Malang- Mubalighah adalah tokoh penggerak umat. Ia diharapkan mampu membangun kesadaran politik umat, yaitu tentang bagaimana umat memelihara urusannya dengan syariat Islam. Dengan melihat peran strategis mubalighah inilah, maka Muslimah Hizbut Tahrir Indonesia (MHTI) DPD II Malang Raya menyelenggarakan acara Liqo’ Muharram Mubalighah pada Ahad (30/11). Acara yang bertempat di Pusat Kegiatan Belajar Masyarakat (PKBM) Zamzam Polowijen Malang ini, mengangkat tema “Pasar Bebas Menghancurkan Keluarga dan Generasi, Selamatkan dengan Khilafah”. Tujuan acara ini adalah menyadarkan umat tentang bahaya pasar bebas yang sebentar lagi akan diterapkan atas nama Masyarakat Ekonomi ASEAN (MEA).

Dalam acara ini hadir dua pemateri dari kalangan mubalighah yang sekaligus merupakan aktivis MHTI, yaitu ustadzah Najmah Millah dan ustadzah Siti Fatimah. Materi pertama disampaikan oleh ustadzah Najmah Millah, dengan tema pembahasan “MEA, Sarana Penjajahan Rezim Pasar Bebas”. Materi ini menyoroti tentang dampak MEA terhadap generasi, keluarga dan perempuan. Ustadzah Najmah Millah mengawali penjelasannya dengan mengungkapkan bahwa MEA sejatinya merupakan strategi AS untuk menguasai ASEAN dan dunia.

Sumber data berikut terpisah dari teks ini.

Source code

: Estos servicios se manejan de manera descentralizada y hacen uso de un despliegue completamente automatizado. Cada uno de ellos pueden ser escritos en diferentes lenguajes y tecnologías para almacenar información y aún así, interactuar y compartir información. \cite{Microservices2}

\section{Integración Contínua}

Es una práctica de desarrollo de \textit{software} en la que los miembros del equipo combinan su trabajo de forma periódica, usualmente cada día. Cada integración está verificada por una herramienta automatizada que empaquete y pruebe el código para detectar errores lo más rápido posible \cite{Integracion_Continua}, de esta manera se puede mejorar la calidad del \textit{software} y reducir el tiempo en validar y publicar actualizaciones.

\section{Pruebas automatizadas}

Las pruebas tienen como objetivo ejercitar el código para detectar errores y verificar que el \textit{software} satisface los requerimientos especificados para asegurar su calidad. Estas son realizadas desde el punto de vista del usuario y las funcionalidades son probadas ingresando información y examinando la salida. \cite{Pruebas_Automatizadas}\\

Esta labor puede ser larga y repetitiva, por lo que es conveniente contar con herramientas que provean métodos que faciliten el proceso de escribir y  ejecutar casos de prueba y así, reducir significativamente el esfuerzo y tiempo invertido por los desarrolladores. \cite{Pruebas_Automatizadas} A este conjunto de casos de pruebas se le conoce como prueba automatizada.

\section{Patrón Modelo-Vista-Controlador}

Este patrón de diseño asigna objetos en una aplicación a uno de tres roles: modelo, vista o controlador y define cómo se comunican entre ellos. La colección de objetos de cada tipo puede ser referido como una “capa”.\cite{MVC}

“Di Asia Pasifik ada kekuatan baru yaitu China. Hal ini menjadikan AS khawatir bahwa Asia dikuasai China, sehingga AS membuat aliansi di kalangan ASEAN,” ungkapnya.

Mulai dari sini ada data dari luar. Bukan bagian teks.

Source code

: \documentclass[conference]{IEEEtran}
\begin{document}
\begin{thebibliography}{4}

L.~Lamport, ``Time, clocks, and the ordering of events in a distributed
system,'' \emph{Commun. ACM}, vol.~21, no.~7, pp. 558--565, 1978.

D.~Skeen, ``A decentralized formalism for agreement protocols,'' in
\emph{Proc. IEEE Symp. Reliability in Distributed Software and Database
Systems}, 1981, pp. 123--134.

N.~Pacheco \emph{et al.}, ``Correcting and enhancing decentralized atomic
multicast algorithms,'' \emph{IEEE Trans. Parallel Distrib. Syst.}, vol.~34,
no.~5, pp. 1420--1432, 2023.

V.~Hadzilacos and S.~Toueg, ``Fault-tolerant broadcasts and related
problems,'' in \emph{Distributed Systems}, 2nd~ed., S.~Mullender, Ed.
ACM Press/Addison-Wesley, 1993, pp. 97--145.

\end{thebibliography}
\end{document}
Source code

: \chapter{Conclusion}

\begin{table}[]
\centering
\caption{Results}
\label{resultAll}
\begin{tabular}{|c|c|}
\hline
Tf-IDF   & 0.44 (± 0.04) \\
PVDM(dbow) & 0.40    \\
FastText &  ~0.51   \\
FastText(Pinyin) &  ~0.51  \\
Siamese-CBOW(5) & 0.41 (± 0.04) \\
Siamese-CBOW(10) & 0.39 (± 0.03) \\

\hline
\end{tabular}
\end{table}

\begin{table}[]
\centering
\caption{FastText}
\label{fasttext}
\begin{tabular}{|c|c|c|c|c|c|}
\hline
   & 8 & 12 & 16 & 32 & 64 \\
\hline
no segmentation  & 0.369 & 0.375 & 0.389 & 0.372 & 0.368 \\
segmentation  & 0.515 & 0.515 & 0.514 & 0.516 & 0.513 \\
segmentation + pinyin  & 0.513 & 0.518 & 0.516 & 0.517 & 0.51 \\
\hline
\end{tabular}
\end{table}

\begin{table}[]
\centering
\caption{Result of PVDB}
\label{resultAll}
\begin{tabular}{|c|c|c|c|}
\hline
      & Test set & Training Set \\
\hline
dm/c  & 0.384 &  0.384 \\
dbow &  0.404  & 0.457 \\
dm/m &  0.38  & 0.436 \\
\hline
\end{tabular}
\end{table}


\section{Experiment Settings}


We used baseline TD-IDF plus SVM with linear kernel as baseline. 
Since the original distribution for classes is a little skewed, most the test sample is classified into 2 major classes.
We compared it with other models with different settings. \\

MEA akan dijalankan melalui empat elemen utama, yaitu bebas barang, bebas jasa, bebas investasi, dan bebas tenaga kerja terampil. Dua ciri yang paling menonjol dari MEA adalah adanya pengurangan atau bahkan penghilangan campur tangan pemerintah dalam perdagangan, serta penghilangan hambatan pasar dan investasi. Dalam agenda MEA ini, peran negara maju adalah sebagai penentu kebijakan dan regulasi serta menjadi pihak yang menyiapkan tenaga profesional, modal, dan investasi. Sedangkan negara berkembang hanya akan dijadikan sebagai konsumen utama.

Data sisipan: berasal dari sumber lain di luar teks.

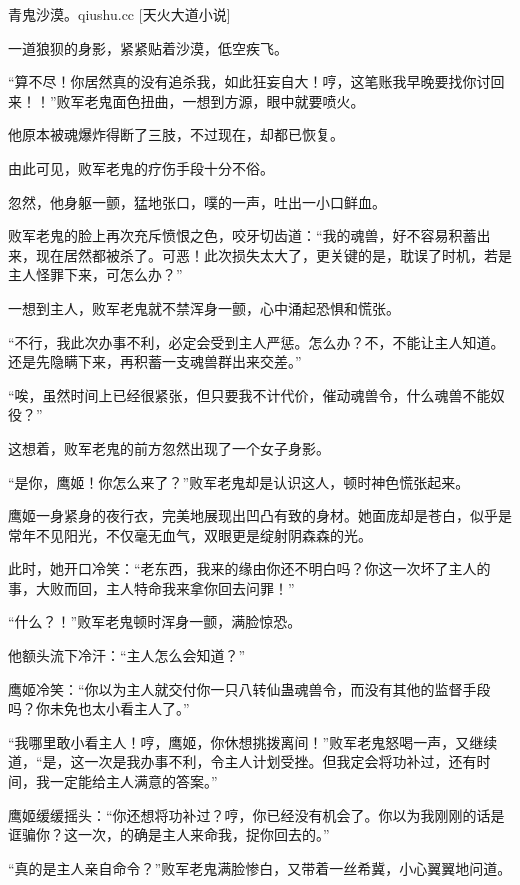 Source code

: 
\begin{this_body}

青鬼沙漠。qiushu.cc [天火大道小说]

一道狼狈的身影，紧紧贴着沙漠，低空疾飞。

“算不尽！你居然真的没有追杀我，如此狂妄自大！哼，这笔账我早晚要找你讨回来！！”败军老鬼面色扭曲，一想到方源，眼中就要喷火。

他原本被魂爆炸得断了三肢，不过现在，却都已恢复。

由此可见，败军老鬼的疗伤手段十分不俗。

忽然，他身躯一颤，猛地张口，噗的一声，吐出一小口鲜血。

败军老鬼的脸上再次充斥愤恨之色，咬牙切齿道：“我的魂兽，好不容易积蓄出来，现在居然都被杀了。可恶！此次损失太大了，更关键的是，耽误了时机，若是主人怪罪下来，可怎么办？”

一想到主人，败军老鬼就不禁浑身一颤，心中涌起恐惧和慌张。

“不行，我此次办事不利，必定会受到主人严惩。怎么办？不，不能让主人知道。还是先隐瞒下来，再积蓄一支魂兽群出来交差。”

“唉，虽然时间上已经很紧张，但只要我不计代价，催动魂兽令，什么魂兽不能奴役？”

这想着，败军老鬼的前方忽然出现了一个女子身影。

“是你，鹰姬！你怎么来了？”败军老鬼却是认识这人，顿时神色慌张起来。

鹰姬一身紧身的夜行衣，完美地展现出凹凸有致的身材。她面庞却是苍白，似乎是常年不见阳光，不仅毫无血气，双眼更是绽射阴森森的光。

此时，她开口冷笑：“老东西，我来的缘由你还不明白吗？你这一次坏了主人的事，大败而回，主人特命我来拿你回去问罪！”

“什么？！”败军老鬼顿时浑身一颤，满脸惊恐。

他额头流下冷汗：“主人怎么会知道？”

鹰姬冷笑：“你以为主人就交付你一只八转仙蛊魂兽令，而没有其他的监督手段吗？你未免也太小看主人了。”

“我哪里敢小看主人！哼，鹰姬，你休想挑拨离间！”败军老鬼怒喝一声，又继续道，“是，这一次是我办事不利，令主人计划受挫。但我定会将功补过，还有时间，我一定能给主人满意的答案。”

鹰姬缓缓摇头：“你还想将功补过？哼，你已经没有机会了。你以为我刚刚的话是诓骗你？这一次，的确是主人来命我，捉你回去的。”

“真的是主人亲自命令？”败军老鬼满脸惨白，又带着一丝希冀，小心翼翼地问道。


\end{this_body}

“Pasar bebas akan menimbulkan persaingan bebas, yang selanjutnya akan memunculkan kesenjangan ekonomi dan berdampak pada semakin bertambahnya jumlah angka kemiskinan,” jelasnya.

Ustadzah Najmah Millah juga menjelaskan bahwa dengan adanya MEA maka barang dan jasa dari luar negeri semakin banyak yang memenuhi pasar domestik. Padahal perempuan merupakan konsumen utama barang dan jasa. Hal ini akan mendorong perempuan untuk turut bekerja dalam rangka memenuhi kebutuhannya. Apalagi kondisi lapangan kerja saat ini lebih banyak membuka kesempatan bagi kaum perempuan. Sebaliknya, lapangan kerja bagi laki-laki semakin kecil. Hal ini menjadikan banyaknya perempuan (ibu) yang bekerja di luar, sedangkan laki-laki (suami) justru sulit mendapatkan pekerjaan. Ketika seorang ibu lebih disibukkan bekerja di luar, maka ia tidak sempat lagi untuk mengurusi anak-anaknya. Akibatnya, anak-anak banyak yang terlantar, generasi kehilangan idealisme, dan hal ini lambat laun akan mengantarkan pada kehancuran keluarga.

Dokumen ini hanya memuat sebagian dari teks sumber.